Tiger Woods knows something about slumps, so when the 79-time PGA Tour winner says his pal Rory McIlroy has the game to win before the end of the year, perhaps he’s onto something.
Woods, who Monday dropped a pay-for-play exhibition match in China to the former No. 1 for the second straight year, divined that McIlroy would end his nearly year-long winless drought before the ball drops in Times Square.
"He is playing better and swinging a lot better. You can see that some of the stuff he and his coach are working on are starting to come together," Woods, who also has a passing familiarity with swing issues, told Reuters on Tuesday after bowing, 68-67, to McIlroy in the 18-hole chat-a-thon at Mission Hills in Haikou, China. "He's starting to put together a few good rounds, now he just has to make a few more putts. I can definitely see him winning sometime this year because his game has come around."
McIlroy, boosted by Northern Irish countryman Graeme McDowell as the "new Tiger Woods" during the younger golfer’s record-breaking U.S. Open romp in 2011, won his second major last year on his way to capturing the PGA and European Tour money titles and player of the year honors.
Then he switched from Titleist to Nike clubs in January and, but for his unofficial victory over a sick and rusty Woods earlier this week, has gone winless since. A legal spat with his ex-manager and a reported breakup with tennis star girlfriend Caroline Wozniacki have also kept the 24-year-old Ulsterman busy off the course.
While McIlroy scuffled throughout the PGA Tour season, which ended at September's Tour Championship (for which McIlroy did not qualify) before picking up again in mid-October, Woods stepped up his game. A five-time winner in 2013, the 37-year-old who’s been stuck on 14 major championships since 2008 bounced McIlroy from atop the world rankings in March.
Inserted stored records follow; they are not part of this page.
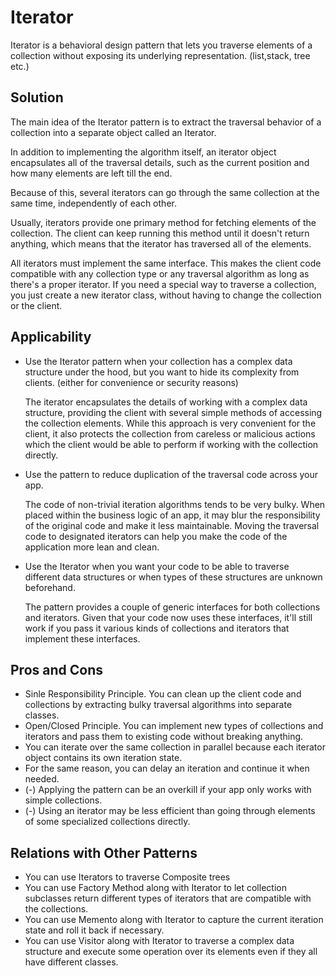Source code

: # Iterator

Iterator is a behavioral design pattern that lets you traverse elements of a collection without exposing its underlying
representation. (list,stack, tree etc.)

## Solution

The main idea of the Iterator pattern is to extract the traversal behavior of a collection into a separate object called
an Iterator.

In addition to implementing the algorithm itself, an iterator object encapsulates all of the traversal details, such as
the current position and how many elements are left till the end.

Because of this, several iterators can go through the same collection at the same time, independently of each other.

Usually, iterators provide one primary method for fetching elements of the collection. The client can keep running this
method until it doesn't return anything, which means that the iterator has traversed all of the elements.

All iterators must implement the same interface. This makes the client code compatible with any collection type or any
traversal algorithm as long as there's a proper iterator. If you need a special way to traverse a collection, you just
create a new iterator class, without having to change the collection or the client.

## Applicability

- Use the Iterator pattern when your collection has a complex data structure under the hood, but you want to hide its
  complexity from clients. (either for convenience or security reasons)

  The iterator encapsulates the details of working with a complex data structure, providing the client with several
  simple methods of accessing the collection elements. While this approach is very convenient for the client, it also
  protects the collection from careless or malicious actions which the client would be able to perform if working with
  the collection directly.

- Use the pattern to reduce duplication of the traversal code across your app.

  The code of non-trivial iteration algorithms tends to be very bulky. When placed within the business logic of an app,
  it may blur the responsibility of the original code and make it less maintainable. Moving the traversal code to
  designated iterators can help you make the code of the application more lean and clean.

- Use the Iterator when you want your code to be able to traverse different data structures or when types of these
  structures are unknown beforehand.

  The pattern provides a couple of generic interfaces for both collections and iterators. Given that your code now uses
  these interfaces, it'll still work if you pass it various kinds of collections and iterators that implement these
  interfaces.

## Pros and Cons

- Sinle Responsibility Principle. You can clean up the client code and collections by extracting bulky traversal
  algorithms into separate classes.
- Open/Closed Principle. You can implement new types of collections and iterators and pass them to existing code without
  breaking anything.
- You can iterate over the same collection in parallel because each iterator object contains its own iteration state.
- For the same reason, you can delay an iteration and continue it when needed.
- (-) Applying the pattern can be an overkill if your app only works with simple collections.
- (-) Using an iterator may be less efficient than going through elements of some specialized collections directly.

## Relations with Other Patterns

- You can use Iterators to traverse Composite trees
- You can use Factory Method along with Iterator to let collection subclasses return different types of iterators that
  are compatible with the collections.
- You can use Memento along with Iterator to capture the current iteration state and roll it back if necessary.
- You can use Visitor along with Iterator to traverse a complex data structure and execute some operation over its
  elements even if they all have different classes.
Slumped to No. 6, McIlroy finished second at the Korea Open two weeks ago before proclaiming his game was "falling back into place" and stumbling to a T27 close at last week’s BMW Masters event in China.
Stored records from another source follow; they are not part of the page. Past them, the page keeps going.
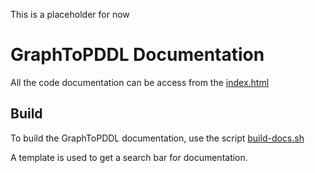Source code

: This is a placeholder for now
# GraphToPDDL Documentation
All the code documentation can be access from the [index.html](GraphToPDDL/src/index.html)

## Build
To build the GraphToPDDL documentation, use the script [build-docs.sh](/src/build-docs.sh)

A template is used to get a search bar for documentation.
For sure, beating Woods, who picked up a virus from his kids sometime during his recent hiatus, for nothing more than bragging rights (and, of course, a reported $1.5 million just for showing up), means little in the scheme of things. It could serve, however, to bolster the confidence of the former Boy Wonder.
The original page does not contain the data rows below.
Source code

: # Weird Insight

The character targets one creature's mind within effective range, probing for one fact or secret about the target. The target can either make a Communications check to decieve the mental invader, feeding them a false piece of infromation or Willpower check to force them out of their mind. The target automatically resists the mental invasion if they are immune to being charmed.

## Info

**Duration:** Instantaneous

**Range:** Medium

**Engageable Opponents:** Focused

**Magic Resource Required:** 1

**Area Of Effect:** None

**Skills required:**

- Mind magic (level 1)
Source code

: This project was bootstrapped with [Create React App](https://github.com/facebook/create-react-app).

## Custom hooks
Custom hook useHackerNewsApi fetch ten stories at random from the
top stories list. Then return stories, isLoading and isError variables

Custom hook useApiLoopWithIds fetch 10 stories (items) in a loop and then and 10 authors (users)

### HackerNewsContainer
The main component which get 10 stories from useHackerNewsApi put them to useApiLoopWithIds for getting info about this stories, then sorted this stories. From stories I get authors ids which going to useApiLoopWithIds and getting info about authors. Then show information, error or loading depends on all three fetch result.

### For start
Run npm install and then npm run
After all, he has to start somewhere, just as Woods did when he chalked up his first (unofficial) win in more than two years at his own limited field World Challenge in December 2011. Three months later, Tiger clobbered his competitors at Bay Hill for the first of three tour Ws in 2012 that counted.
"I would like to play all my tournaments in China where I can beat Tiger," McIlroy quipped after showing some firepower and touch in posting four birdies and an eagle to close out Woods in their friendly tilt.
He won’t have Tiger to kick around this week, since Woods will skip the WGC-HSBC Champions event that starts Thursday. But McIlroy will have a chance to put that China theory to the test and, if he can prevail over the likes of reigning U.S. Open champ Justin Rose, British Open winner Phil Mickelson and Rookie of the Year Jordan Spieth, finally return to the winner’s circle.